[Work item] Pictures excluded, please retype exactly the lines from the start of the data through the line that contains "where $V_1 = \cos^2\phi_0", both ends kept, and nothing beyond them.

[Supplied information]
##############################

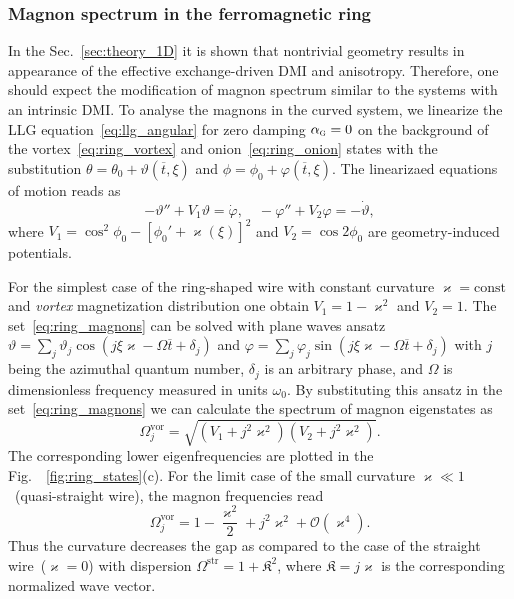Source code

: 
\subsubsection{Magnon spectrum in the ferromagnetic ring}\label{sec:ring_eigenmodes}

In the Sec.~\ref{sec:theory_1D} it is shown that nontrivial geometry results in appearance of the effective exchange-driven DMI and anisotropy. Therefore, one should expect the modification of magnon spectrum similar to the systems with an intrinsic DMI. To analyse the magnons in the curved system, we linearize the LLG equation~\eqref{eq:llg_angular} for zero damping $\alpha_\textsc{g}=0$ on the background of the vortex~\eqref{eq:ring_vortex} and onion~\eqref{eq:ring_onion} states with the substitution $\theta=\theta_0+\vartheta(\overline{t},\xi)$ and $\phi=\phi_0+\varphi(\overline{t},\xi)$. The linearizaed equations of motion reads as~\cite{Sheka15,Gaididei18a,Korniienko19b}
\begin{equation}\label{eq:ring_magnons}
-\vartheta''+V_1\vartheta = \dot{\varphi},\quad  -\varphi''+V_2\varphi = -\dot{\vartheta},
\end{equation}
where $V_1 = \cos^2\phi_0 - \left[\phi_0'+\varkappa(\xi)\right]^2$ and $V_2 = \cos2\phi_0$ are geometry-induced potentials.

For the simplest case of the ring-shaped wire with constant curvature $\varkappa=\text{const}$ and \textit{vortex} magnetization distribution one obtain $V_1=1-\varkappa^2$ and $V_2=1$. The set~\eqref{eq:ring_magnons} can be solved with plane waves ansatz $\vartheta=\sum_j \vartheta_j \cos(j\xi\varkappa-\Omega\overline{t}+\delta_j)$ and $\varphi=\sum_j \varphi_j \sin(j\xi\varkappa-\Omega\overline{t}+\delta_j)$ with $j$ being the azimuthal quantum number, $\delta_j$ is an arbitrary phase, and $\Omega$ is dimensionless frequency measured in units $\omega_0$. By substituting this ansatz in the set~\eqref{eq:ring_magnons} we can calculate the spectrum of magnon eigenstates as
\begin{equation}\label{eq:spec_rings}
\Omega^\text{vor}_j = \sqrt{\left(V_1+j^2\varkappa^2\right)\left(V_2+j^2\varkappa^2\right)}.
\end{equation}
The corresponding lower eigenfrequencies are plotted in the Fig.~~\ref{fig:ring_states}(c). For the limit case of the small curvature $\varkappa\ll1$~(quasi-straight wire), the magnon frequencies read
\begin{equation}\label{eq:spec_rings_small}
\Omega^\text{vor}_j = 1- \frac{\varkappa^2}{2}+j^2\varkappa^2+\mathcal{O}(\varkappa^4).
\end{equation}
Thus the curvature decreases the gap as compared to the case of the straight wire~($\varkappa=0$) with dispersion $\Omega^\text{str} = 1 + \mathfrak{K}^2$, where $\mathfrak{K}=j\varkappa$ is the corresponding normalized wave vector.

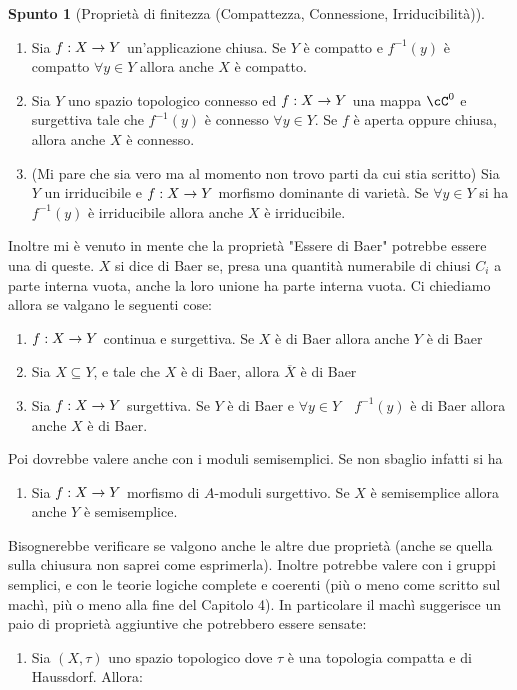 \documentclass[a4paper,NoNotes,GeneralMath]{stdmdoc}
\theoremstyle{definition}
\newtheorem{spunto}{Spunto}
\begin{document}
\begin{spunto}[Proprietà di finitezza (Compattezza, Connessione, Irriducibilità)]
\begin{enumerate}
\begin{itemize}
				\end{itemize}
				\hrule
			\item Sia $f: X \rightarrow Y$ un'applicazione chiusa. Se $Y$ è compatto e $f^{-1}(y)$ è compatto $\forall y \in Y$ allora anche $X$ è compatto.
			\item Sia $Y$ uno spazio topologico connesso ed $f: X \rightarrow Y$ una mappa $\cC^0$ e surgettiva tale che $f^{-1}(y)$ è connesso $\forall y \in Y$. Se $f$ è aperta oppure chiusa, allora anche $X$ è connesso.
			\item (Mi pare che sia vero ma al momento non trovo parti da cui stia scritto) Sia $Y$ un irriducibile e $f: X \rightarrow Y$ morfismo dominante di varietà. Se $\forall y \in Y$ si ha $f^{-1}(y)$ è irriducibile allora anche $X$ è irriducibile.
		\end{enumerate}
		Inoltre mi è venuto in mente che la proprietà "Essere di Baer" potrebbe essere una di queste. $X$ si dice di Baer se, presa una quantità numerabile di chiusi $C_i$ a parte interna vuota, anche la loro unione ha parte interna vuota. Ci chiediamo allora se valgano le seguenti cose:
		\begin{enumerate}
			\item $f: X \rightarrow Y$ continua e surgettiva. Se $X$ è di Baer allora anche $Y$ è di Baer
			\item Sia $X \subseteq Y$, e tale che $X$ è di Baer, allora $\overline{X}$ è di Baer
			\item Sia $f: X \rightarrow Y$ surgettiva. Se $Y$ è di Baer e $\forall y \in Y \quad f^{-1}(y)$ è di Baer allora anche $X$ è di Baer.
		\end{enumerate}
		Poi dovrebbe valere anche con i moduli semisemplici. Se non sbaglio infatti si ha
		\begin{enumerate}
			\item Sia $f: X \rightarrow Y$ morfismo di $A$-moduli surgettivo. Se $X$ è semisemplice allora anche $Y$ è semisemplice.
		\end{enumerate}
		Bisognerebbe verificare se valgono anche le altre due proprietà (anche se quella sulla chiusura non saprei come esprimerla).
		Inoltre potrebbe valere con i gruppi semplici, e con le teorie logiche complete e coerenti (più o meno come scritto sul machì, più o meno alla fine del Capitolo 4).
		In particolare il machì suggerisce un paio di proprietà aggiuntive che potrebbero essere sensate:
		\begin{enumerate}
			\item Sia $(X, \tau)$ uno spazio topologico dove $\tau$ è una topologia compatta e di Haussdorf. Allora:

\end{enumerate}
\end{spunto}
\end{document}
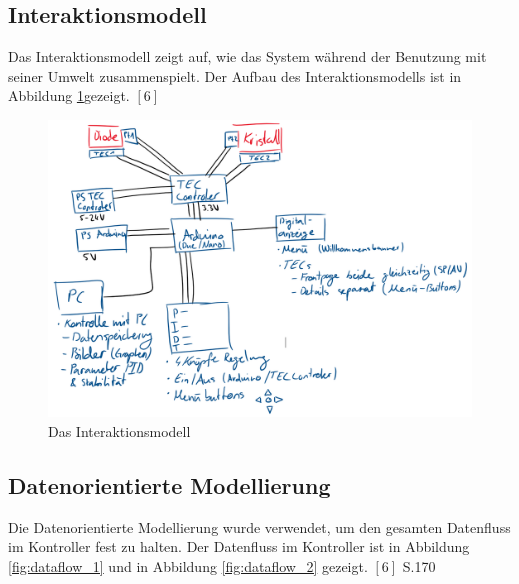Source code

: \subsection{Interaktionsmodell}
Das Interaktionsmodell zeigt auf, wie das System während der Benutzung mit seiner Umwelt zusammenspielt. Der Aufbau des Interaktionsmodells ist in Abbildung \ref{fig:interaktionsmodell}gezeigt. $[6]$

\begin{figure}
    \centering
    \includegraphics{98_images/scheme_wiring.PNG}
    \caption{Das Interaktionsmodell}
    \label{fig:interaktionsmodell}
\end{figure}

\subsection{Datenorientierte Modellierung}
Die Datenorientierte Modellierung wurde verwendet, um den gesamten Datenfluss im Kontroller fest zu halten. Der Datenfluss im Kontroller ist in Abbildung \ref{fig:dataflow_1} und in Abbildung \ref{fig:dataflow_2} gezeigt. $[6]$ S.170

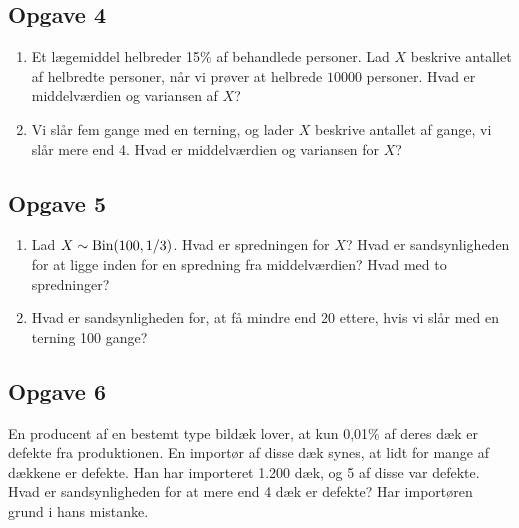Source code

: \subsection*{Opgave 4}
\begin{enumerate}[label=\roman*)]
\item Et lægemiddel helbreder 15$\%$ af behandlede personer. Lad $X$ beskrive antallet af helbredte personer, når vi prøver at helbrede $10000$ personer. Hvad er middelværdien og variansen af $X$?
\item Vi slår fem gange med en terning, og lader $X$ beskrive antallet af gange, vi slår mere end 4. Hvad er middelværdien og variansen for $X$?

\end{enumerate}


\subsection*{Opgave 5}
\begin{enumerate}[label=\roman*)]
\item Lad $X\sim \textnormal{Bin}(100,1/3)$. Hvad er spredningen for $X$? Hvad er sandsynligheden for at ligge inden for en spredning fra middelværdien? Hvad med to spredninger? 
\item Hvad er sandsynligheden for, at få mindre end 20 ettere, hvis vi slår med en terning 100 gange?
\end{enumerate}
\subsection*{Opgave 6}
En producent af en bestemt type bildæk lover, at kun 0,01$\%$ af deres dæk er defekte fra produktionen. En importør af disse dæk synes, at lidt for mange af dækkene er defekte. Han har importeret 1.200 dæk, og 5 af disse var defekte. Hvad er sandsynligheden for at mere end 4 dæk er defekte? Har importøren grund i hans mistanke.
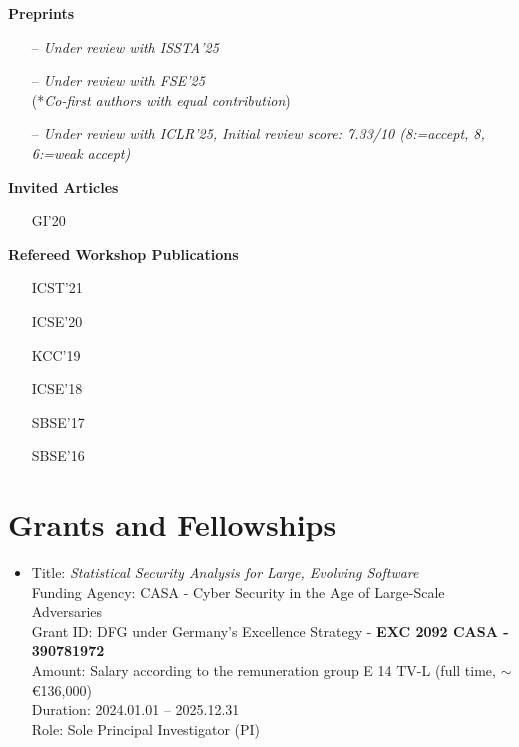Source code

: \documentclass[letterpaper,11pt]{article}
\begin{document}

\textbf{Preprints}\vspace{-4pt}
\begin{itemize}[leftmargin=2cm]
  \item[]  -- \emph{Under review with ISSTA'25}
  \item[]  -- \emph{Under review with FSE'25} \\ (*\emph{Co-first authors with equal contribution})
  \item[]  -- \emph{Under review with ICLR'25, Initial review score: 7.33/10 (8:=accept, 8, 6:=weak accept)}
\end{itemize}

\textbf{Invited Articles}\vspace{-4pt}
\begin{itemize}[leftmargin=2cm]
  \item[GI'20] 
\end{itemize}

\textbf{Refereed Workshop Publications}\vspace{-4pt}
\begin{itemize}[leftmargin=2cm]
  \item[ICST'21] 
  \item[ICSE'20] 
  \item[KCC'19] 
  \item[ICSE'18] 
  \item[SBSE'17] 
  \item[SBSE'16] 
\end{itemize}

\section{Grants and Fellowships}
\begin{itemize}
  \item Title: \emph{Statistical Security Analysis for Large, Evolving Software} \\
        Funding Agency: CASA - Cyber Security in the Age of Large-Scale Adversaries \\
        Grant ID: DFG under Germany's Excellence Strategy - \textbf{EXC 2092 CASA - 390781972} \\
        Amount: Salary according to the remuneration group E 14 TV-L (full time, $\sim$ \euro{136,000}) \\
        Duration: 2024.01.01 -- 2025.12.31 \\
        Role: Sole Principal Investigator (PI)
\end{itemize}
\end{document}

##############################

[Task solution]
Source code

: 
\subsubsection{Magnon spectrum in the ferromagnetic ring}\label{sec:ring_eigenmodes}

In the Sec.~\ref{sec:theory_1D} it is shown that nontrivial geometry results in appearance of the effective exchange-driven DMI and anisotropy. Therefore, one should expect the modification of magnon spectrum similar to the systems with an intrinsic DMI. To analyse the magnons in the curved system, we linearize the LLG equation~\eqref{eq:llg_angular} for zero damping $\alpha_\textsc{g}=0$ on the background of the vortex~\eqref{eq:ring_vortex} and onion~\eqref{eq:ring_onion} states with the substitution $\theta=\theta_0+\vartheta(\overline{t},\xi)$ and $\phi=\phi_0+\varphi(\overline{t},\xi)$. The linearizaed equations of motion reads as~\cite{Sheka15,Gaididei18a,Korniienko19b}
\begin{equation}\label{eq:ring_magnons}
-\vartheta''+V_1\vartheta = \dot{\varphi},\quad  -\varphi''+V_2\varphi = -\dot{\vartheta},
\end{equation}
where $V_1 = \cos^2\phi_0 - \left[\phi_0'+\varkappa(\xi)\right]^2$ and $V_2 = \cos2\phi_0$ are geometry-induced potentials.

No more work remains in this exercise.